Look at how the dataflow jumps around, see how distant the map function and it's argument are from each other
and it does not help that subexpression cannot be properly documented any more.
Let's try another way to write down these functions:
const { sqrt, floor } = Math;
const { assertSequenceEquals, all, map, takeWhile, filter, range, take } = require('ferrum');
const integers = () => range(1, Infinity);
const isPrime = (v) => {
const candidates = range(2, floor(sqrt(v)) + 1);
const tests = map(candidates, x => v % x !== 0)
return v > 1 && all(tests);
}
const primes = () => filter(integers(), isPrime);
assertSequenceEquals(take(primes(), 5), [2, 3, 5, 7, 11]);
This is much better! The data flow is more clear and substeps can be documented again.

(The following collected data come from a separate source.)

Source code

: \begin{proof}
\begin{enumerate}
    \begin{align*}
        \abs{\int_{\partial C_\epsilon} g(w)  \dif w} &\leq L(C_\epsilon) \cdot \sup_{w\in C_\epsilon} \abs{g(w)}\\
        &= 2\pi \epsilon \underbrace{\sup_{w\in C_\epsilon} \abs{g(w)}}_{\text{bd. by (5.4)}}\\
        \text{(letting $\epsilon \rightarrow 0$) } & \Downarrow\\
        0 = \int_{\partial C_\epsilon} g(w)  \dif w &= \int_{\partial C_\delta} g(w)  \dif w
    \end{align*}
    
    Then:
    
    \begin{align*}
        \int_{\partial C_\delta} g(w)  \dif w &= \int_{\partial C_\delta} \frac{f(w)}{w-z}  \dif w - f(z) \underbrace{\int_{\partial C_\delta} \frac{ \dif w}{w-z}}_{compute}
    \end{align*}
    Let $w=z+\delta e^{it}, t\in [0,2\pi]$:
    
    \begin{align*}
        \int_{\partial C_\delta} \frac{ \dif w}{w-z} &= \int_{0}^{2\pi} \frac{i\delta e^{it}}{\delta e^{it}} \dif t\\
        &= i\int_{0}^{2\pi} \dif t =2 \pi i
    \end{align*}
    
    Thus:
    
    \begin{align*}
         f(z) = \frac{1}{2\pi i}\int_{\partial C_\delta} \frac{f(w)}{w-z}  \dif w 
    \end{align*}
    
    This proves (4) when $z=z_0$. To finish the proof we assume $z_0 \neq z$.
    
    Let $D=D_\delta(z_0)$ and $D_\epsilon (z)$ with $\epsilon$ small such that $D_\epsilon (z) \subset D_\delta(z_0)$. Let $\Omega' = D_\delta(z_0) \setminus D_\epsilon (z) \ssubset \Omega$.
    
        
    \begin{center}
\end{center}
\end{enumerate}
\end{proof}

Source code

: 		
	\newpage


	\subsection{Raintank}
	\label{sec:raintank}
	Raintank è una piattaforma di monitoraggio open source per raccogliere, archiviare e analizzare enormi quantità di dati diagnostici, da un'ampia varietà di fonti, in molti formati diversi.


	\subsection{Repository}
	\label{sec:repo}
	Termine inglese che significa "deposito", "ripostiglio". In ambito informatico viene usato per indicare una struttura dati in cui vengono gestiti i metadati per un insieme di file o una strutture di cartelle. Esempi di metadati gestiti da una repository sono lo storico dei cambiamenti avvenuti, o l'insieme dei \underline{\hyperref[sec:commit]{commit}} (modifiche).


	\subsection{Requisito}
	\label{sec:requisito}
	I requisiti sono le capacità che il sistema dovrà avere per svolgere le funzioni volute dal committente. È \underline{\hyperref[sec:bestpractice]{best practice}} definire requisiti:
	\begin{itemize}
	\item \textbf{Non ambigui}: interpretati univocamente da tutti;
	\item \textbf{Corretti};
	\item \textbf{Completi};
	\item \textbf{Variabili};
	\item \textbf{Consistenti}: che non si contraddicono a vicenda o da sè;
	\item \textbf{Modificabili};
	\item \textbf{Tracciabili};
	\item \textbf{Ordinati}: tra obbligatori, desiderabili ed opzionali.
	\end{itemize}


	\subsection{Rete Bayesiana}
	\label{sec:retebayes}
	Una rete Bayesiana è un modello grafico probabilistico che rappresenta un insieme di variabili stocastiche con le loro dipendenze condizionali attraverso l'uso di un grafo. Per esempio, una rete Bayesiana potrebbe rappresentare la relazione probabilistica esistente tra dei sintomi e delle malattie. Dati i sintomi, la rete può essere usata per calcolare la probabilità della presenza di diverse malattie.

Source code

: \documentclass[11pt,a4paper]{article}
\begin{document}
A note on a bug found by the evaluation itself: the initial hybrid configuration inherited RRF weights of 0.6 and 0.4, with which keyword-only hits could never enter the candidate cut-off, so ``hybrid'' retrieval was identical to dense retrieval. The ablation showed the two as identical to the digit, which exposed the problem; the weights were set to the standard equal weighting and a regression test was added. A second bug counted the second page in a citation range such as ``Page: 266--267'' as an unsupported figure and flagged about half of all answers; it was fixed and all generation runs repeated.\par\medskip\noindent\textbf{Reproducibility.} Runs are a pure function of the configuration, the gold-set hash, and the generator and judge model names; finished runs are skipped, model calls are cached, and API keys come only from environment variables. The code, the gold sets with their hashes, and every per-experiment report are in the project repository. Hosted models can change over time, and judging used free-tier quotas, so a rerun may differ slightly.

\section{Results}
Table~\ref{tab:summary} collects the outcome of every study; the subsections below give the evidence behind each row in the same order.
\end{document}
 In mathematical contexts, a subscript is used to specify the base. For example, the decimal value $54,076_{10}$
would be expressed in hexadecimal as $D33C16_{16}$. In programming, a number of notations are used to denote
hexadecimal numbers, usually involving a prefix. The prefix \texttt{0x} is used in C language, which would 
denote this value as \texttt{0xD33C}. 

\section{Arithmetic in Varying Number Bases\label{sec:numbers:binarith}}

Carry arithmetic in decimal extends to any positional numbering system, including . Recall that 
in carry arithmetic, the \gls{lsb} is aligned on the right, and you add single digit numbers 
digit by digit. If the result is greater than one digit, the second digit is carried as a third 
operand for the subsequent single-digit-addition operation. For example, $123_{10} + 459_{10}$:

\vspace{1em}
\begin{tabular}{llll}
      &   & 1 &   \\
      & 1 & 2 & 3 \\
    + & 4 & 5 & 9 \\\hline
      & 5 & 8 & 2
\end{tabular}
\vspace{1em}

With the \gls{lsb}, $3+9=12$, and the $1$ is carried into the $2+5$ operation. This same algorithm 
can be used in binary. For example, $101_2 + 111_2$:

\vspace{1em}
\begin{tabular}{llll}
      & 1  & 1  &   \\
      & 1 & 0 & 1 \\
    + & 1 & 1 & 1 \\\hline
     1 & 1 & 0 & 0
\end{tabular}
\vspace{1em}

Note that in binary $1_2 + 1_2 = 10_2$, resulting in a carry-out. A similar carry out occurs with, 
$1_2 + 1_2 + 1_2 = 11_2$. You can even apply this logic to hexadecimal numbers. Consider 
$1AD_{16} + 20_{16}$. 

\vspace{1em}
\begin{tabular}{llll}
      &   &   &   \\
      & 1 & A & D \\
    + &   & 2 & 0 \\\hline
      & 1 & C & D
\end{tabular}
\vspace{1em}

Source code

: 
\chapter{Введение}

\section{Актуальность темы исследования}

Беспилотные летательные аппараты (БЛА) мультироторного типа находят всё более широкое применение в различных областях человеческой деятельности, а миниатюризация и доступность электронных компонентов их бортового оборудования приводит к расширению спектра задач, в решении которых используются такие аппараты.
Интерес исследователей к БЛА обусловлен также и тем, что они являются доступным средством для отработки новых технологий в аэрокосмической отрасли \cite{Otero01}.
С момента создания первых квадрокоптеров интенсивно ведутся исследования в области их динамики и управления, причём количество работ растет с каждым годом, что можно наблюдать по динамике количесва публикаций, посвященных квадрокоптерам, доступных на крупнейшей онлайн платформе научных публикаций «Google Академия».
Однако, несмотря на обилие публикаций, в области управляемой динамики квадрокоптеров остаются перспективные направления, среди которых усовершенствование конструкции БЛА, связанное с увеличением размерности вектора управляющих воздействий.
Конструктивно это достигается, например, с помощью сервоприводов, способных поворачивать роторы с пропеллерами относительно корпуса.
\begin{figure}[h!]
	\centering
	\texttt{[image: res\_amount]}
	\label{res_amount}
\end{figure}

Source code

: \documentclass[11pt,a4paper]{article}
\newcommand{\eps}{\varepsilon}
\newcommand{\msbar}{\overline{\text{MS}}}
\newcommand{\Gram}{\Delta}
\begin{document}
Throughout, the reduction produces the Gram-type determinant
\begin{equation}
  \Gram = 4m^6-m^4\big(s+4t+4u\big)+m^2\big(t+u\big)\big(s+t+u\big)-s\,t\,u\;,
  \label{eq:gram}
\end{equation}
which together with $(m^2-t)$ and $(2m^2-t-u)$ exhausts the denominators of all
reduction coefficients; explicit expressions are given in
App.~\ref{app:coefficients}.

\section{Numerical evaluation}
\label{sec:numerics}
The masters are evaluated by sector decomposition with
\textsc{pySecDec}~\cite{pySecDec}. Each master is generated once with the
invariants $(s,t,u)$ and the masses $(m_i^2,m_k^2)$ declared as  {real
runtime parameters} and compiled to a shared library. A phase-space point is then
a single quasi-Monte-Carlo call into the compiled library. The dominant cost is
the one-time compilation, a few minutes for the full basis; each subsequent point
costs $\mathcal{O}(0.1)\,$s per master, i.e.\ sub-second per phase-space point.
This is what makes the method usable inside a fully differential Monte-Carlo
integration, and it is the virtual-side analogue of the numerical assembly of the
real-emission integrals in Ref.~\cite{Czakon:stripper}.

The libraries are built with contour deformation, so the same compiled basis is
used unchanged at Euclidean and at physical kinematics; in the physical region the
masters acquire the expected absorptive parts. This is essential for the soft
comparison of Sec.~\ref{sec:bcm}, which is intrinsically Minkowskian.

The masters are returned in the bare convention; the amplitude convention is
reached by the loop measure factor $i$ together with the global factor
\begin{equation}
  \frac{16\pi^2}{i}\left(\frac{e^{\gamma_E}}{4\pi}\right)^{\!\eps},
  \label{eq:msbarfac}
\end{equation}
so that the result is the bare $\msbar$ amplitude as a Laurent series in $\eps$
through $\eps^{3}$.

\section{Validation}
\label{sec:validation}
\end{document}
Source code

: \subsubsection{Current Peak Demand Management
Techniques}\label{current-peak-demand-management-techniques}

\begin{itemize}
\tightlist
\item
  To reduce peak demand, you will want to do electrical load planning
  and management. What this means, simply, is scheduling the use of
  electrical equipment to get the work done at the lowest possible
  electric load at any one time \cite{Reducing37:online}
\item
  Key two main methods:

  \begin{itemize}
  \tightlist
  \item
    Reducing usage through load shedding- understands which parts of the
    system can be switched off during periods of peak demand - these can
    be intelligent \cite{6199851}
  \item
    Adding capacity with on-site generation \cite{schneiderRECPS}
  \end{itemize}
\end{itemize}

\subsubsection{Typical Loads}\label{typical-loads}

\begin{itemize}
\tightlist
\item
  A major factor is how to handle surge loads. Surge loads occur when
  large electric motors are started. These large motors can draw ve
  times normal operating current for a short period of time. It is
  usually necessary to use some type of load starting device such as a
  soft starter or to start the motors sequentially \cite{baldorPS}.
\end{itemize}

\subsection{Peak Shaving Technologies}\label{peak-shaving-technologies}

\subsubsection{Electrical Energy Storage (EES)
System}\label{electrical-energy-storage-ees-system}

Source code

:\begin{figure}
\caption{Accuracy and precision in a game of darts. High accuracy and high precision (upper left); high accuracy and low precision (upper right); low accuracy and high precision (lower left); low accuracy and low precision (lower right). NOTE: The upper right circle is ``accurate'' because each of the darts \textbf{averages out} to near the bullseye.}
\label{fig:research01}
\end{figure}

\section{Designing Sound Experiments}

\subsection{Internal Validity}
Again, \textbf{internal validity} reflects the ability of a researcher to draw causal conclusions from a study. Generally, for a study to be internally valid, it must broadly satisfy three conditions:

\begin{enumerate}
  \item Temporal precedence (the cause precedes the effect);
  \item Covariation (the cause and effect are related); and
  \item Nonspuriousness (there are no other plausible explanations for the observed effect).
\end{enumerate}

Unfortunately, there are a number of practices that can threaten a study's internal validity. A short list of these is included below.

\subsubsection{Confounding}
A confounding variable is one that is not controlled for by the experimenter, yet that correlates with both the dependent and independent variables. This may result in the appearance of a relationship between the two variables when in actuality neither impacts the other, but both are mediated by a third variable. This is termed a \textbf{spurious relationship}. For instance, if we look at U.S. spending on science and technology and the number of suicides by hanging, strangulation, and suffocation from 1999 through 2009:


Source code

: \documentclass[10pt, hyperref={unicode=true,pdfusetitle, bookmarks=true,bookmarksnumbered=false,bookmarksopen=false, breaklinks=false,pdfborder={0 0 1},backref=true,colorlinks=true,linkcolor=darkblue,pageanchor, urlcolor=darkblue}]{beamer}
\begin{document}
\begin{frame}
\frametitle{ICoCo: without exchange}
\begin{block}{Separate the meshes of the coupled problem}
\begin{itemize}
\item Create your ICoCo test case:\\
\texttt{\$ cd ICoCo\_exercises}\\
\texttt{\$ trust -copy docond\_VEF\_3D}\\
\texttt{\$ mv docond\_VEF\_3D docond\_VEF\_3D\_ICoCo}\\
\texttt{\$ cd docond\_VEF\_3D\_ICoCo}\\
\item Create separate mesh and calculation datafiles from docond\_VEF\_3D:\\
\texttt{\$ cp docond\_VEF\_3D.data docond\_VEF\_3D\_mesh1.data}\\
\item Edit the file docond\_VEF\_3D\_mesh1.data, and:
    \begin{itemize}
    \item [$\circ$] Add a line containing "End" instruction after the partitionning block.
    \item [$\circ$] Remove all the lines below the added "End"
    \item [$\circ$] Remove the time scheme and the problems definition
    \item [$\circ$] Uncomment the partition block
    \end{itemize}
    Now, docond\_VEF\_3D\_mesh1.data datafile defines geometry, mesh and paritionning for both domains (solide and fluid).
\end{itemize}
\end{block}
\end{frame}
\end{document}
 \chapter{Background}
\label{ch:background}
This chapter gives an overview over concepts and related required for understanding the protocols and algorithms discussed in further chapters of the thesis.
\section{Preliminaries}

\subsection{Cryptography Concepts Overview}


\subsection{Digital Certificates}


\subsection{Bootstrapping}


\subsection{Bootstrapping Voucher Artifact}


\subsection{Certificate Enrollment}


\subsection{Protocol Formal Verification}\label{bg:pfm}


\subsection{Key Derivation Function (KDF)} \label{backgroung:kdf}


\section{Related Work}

In this version we used temporary variables to get around not having pipe()
and currying;
this is much better than just putting everything into one line.
Note how positiveIntegers
became its own function while fromTwo
and candidates
became just local variables. Also note how all
and map
are still in the same expression.
Sometimes this is the more readable variant. We have to decide each time.
This variant still has disadvantages though; first of all the code still looks more
cluttered and the dataflow still jumps around more than the pipe variant.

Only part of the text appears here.